[What the task requires]
Write the records out again exactly, but without pictures.

[Available records]
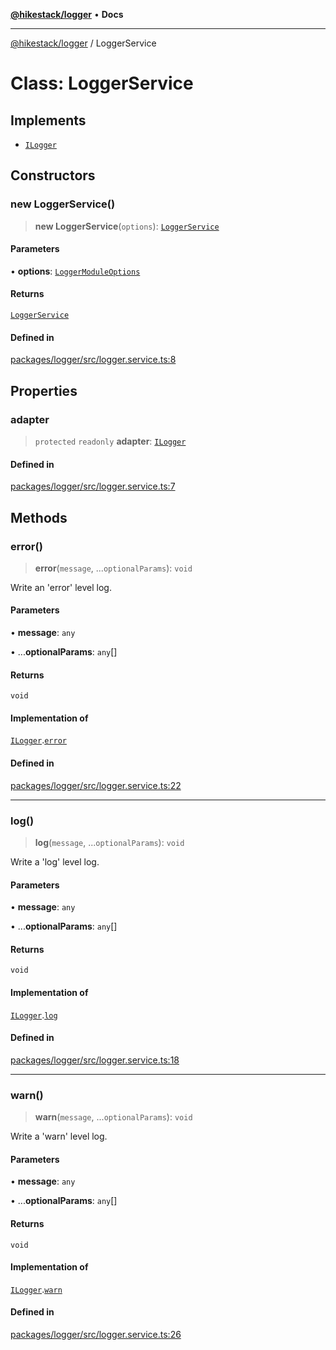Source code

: [**@hikestack/logger**](/official/reference/logger/index.md) • **Docs**

***

[@hikestack/logger](/official/reference/logger/globals.md) / LoggerService

# Class: LoggerService

## Implements

- [`ILogger`](/official/reference/logger/interfaces/ILogger.md)

## Constructors

### new LoggerService()

> **new LoggerService**(`options`): [`LoggerService`](/official/reference/logger/classes/LoggerService.md)

#### Parameters

• **options**: [`LoggerModuleOptions`](/official/reference/logger/interfaces/LoggerModuleOptions.md)

#### Returns

[`LoggerService`](/official/reference/logger/classes/LoggerService.md)

#### Defined in

[packages/logger/src/logger.service.ts:8](https://github.com/hikestack/hike/blob/1ebdd11ee7a70660fc764f71da265cc7eb170554/packages/logger/src/logger.service.ts#L8)

## Properties

### adapter

> `protected` `readonly` **adapter**: [`ILogger`](/official/reference/logger/interfaces/ILogger.md)

#### Defined in

[packages/logger/src/logger.service.ts:7](https://github.com/hikestack/hike/blob/1ebdd11ee7a70660fc764f71da265cc7eb170554/packages/logger/src/logger.service.ts#L7)

## Methods

### error()

> **error**(`message`, ...`optionalParams`): `void`

Write an 'error' level log.

#### Parameters

• **message**: `any`

• ...**optionalParams**: `any`[]

#### Returns

`void`

#### Implementation of

[`ILogger`](/official/reference/logger/interfaces/ILogger.md).[`error`](/official/reference/logger/interfaces/ILogger.md#error)

#### Defined in

[packages/logger/src/logger.service.ts:22](https://github.com/hikestack/hike/blob/1ebdd11ee7a70660fc764f71da265cc7eb170554/packages/logger/src/logger.service.ts#L22)

***

### log()

> **log**(`message`, ...`optionalParams`): `void`

Write a 'log' level log.

#### Parameters

• **message**: `any`

• ...**optionalParams**: `any`[]

#### Returns

`void`

#### Implementation of

[`ILogger`](/official/reference/logger/interfaces/ILogger.md).[`log`](/official/reference/logger/interfaces/ILogger.md#log)

#### Defined in

[packages/logger/src/logger.service.ts:18](https://github.com/hikestack/hike/blob/1ebdd11ee7a70660fc764f71da265cc7eb170554/packages/logger/src/logger.service.ts#L18)

***

### warn()

> **warn**(`message`, ...`optionalParams`): `void`

Write a 'warn' level log.

#### Parameters

• **message**: `any`

• ...**optionalParams**: `any`[]

#### Returns

`void`

#### Implementation of

[`ILogger`](/official/reference/logger/interfaces/ILogger.md).[`warn`](/official/reference/logger/interfaces/ILogger.md#warn)

#### Defined in

[packages/logger/src/logger.service.ts:26](https://github.com/hikestack/hike/blob/1ebdd11ee7a70660fc764f71da265cc7eb170554/packages/logger/src/logger.service.ts#L26)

[Answer for the task]
Source code

: [**@hikestack/logger**](/official/reference/logger/index.md) • **Docs**

***

[@hikestack/logger](/official/reference/logger/globals.md) / LoggerService

# Class: LoggerService

## Implements

- [`ILogger`](/official/reference/logger/interfaces/ILogger.md)

## Constructors

### new LoggerService()

> **new LoggerService**(`options`): [`LoggerService`](/official/reference/logger/classes/LoggerService.md)

#### Parameters

• **options**: [`LoggerModuleOptions`](/official/reference/logger/interfaces/LoggerModuleOptions.md)

#### Returns

[`LoggerService`](/official/reference/logger/classes/LoggerService.md)

#### Defined in

[packages/logger/src/logger.service.ts:8](https://github.com/hikestack/hike/blob/1ebdd11ee7a70660fc764f71da265cc7eb170554/packages/logger/src/logger.service.ts#L8)

## Properties

### adapter

> `protected` `readonly` **adapter**: [`ILogger`](/official/reference/logger/interfaces/ILogger.md)

#### Defined in

[packages/logger/src/logger.service.ts:7](https://github.com/hikestack/hike/blob/1ebdd11ee7a70660fc764f71da265cc7eb170554/packages/logger/src/logger.service.ts#L7)

## Methods

### error()

> **error**(`message`, ...`optionalParams`): `void`

Write an 'error' level log.

#### Parameters

• **message**: `any`

• ...**optionalParams**: `any`[]

#### Returns

`void`

#### Implementation of

[`ILogger`](/official/reference/logger/interfaces/ILogger.md).[`error`](/official/reference/logger/interfaces/ILogger.md#error)

#### Defined in

[packages/logger/src/logger.service.ts:22](https://github.com/hikestack/hike/blob/1ebdd11ee7a70660fc764f71da265cc7eb170554/packages/logger/src/logger.service.ts#L22)

***

### log()

> **log**(`message`, ...`optionalParams`): `void`

Write a 'log' level log.

#### Parameters

• **message**: `any`

• ...**optionalParams**: `any`[]

#### Returns

`void`

#### Implementation of

[`ILogger`](/official/reference/logger/interfaces/ILogger.md).[`log`](/official/reference/logger/interfaces/ILogger.md#log)

#### Defined in

[packages/logger/src/logger.service.ts:18](https://github.com/hikestack/hike/blob/1ebdd11ee7a70660fc764f71da265cc7eb170554/packages/logger/src/logger.service.ts#L18)

***

### warn()

> **warn**(`message`, ...`optionalParams`): `void`

Write a 'warn' level log.

#### Parameters

• **message**: `any`

• ...**optionalParams**: `any`[]

#### Returns

`void`

#### Implementation of

[`ILogger`](/official/reference/logger/interfaces/ILogger.md).[`warn`](/official/reference/logger/interfaces/ILogger.md#warn)

#### Defined in

[packages/logger/src/logger.service.ts:26](https://github.com/hikestack/hike/blob/1ebdd11ee7a70660fc764f71da265cc7eb170554/packages/logger/src/logger.service.ts#L26)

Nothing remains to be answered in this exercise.